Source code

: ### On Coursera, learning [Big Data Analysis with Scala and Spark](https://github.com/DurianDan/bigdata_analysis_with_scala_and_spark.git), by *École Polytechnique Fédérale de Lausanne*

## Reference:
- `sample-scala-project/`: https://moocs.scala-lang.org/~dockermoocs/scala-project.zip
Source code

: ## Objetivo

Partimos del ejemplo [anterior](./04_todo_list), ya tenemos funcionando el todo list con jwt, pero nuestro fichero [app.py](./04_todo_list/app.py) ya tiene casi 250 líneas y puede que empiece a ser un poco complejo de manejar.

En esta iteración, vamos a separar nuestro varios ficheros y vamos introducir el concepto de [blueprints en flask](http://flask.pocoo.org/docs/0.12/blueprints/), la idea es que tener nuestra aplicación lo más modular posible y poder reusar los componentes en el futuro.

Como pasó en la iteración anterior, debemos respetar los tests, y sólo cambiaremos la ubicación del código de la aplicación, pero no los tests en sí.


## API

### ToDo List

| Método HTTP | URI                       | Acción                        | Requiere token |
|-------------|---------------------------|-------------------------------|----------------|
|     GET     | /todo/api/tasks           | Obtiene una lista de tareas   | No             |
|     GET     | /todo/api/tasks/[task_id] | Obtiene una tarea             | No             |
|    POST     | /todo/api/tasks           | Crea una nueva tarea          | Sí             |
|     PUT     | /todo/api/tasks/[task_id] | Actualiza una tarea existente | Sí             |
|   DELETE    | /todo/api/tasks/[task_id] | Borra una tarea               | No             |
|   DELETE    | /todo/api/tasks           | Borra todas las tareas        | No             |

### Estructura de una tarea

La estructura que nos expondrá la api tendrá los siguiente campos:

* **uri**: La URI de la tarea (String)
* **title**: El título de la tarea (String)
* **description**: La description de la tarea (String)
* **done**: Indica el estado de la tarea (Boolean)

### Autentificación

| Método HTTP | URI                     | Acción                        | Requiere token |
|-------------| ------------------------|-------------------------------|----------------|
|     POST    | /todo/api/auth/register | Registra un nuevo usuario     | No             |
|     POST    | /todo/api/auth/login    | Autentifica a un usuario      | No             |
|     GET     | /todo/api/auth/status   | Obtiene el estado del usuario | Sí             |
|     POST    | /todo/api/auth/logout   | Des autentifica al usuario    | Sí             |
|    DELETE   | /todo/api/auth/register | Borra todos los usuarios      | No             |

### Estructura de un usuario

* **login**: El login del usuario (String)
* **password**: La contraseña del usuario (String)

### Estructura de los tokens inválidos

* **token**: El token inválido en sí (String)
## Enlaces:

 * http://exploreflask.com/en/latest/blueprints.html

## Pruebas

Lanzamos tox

────────

Problem to work on: Find "Borra" in the preceding records. Copy each line that holds it.

Output for this task:
|   DELETE    | /todo/api/tasks/[task_id] | Borra una tarea               | No             |
|   DELETE    | /todo/api/tasks           | Borra todas las tareas        | No             |
|    DELETE   | /todo/api/auth/register | Borra todos los usuarios      | No             |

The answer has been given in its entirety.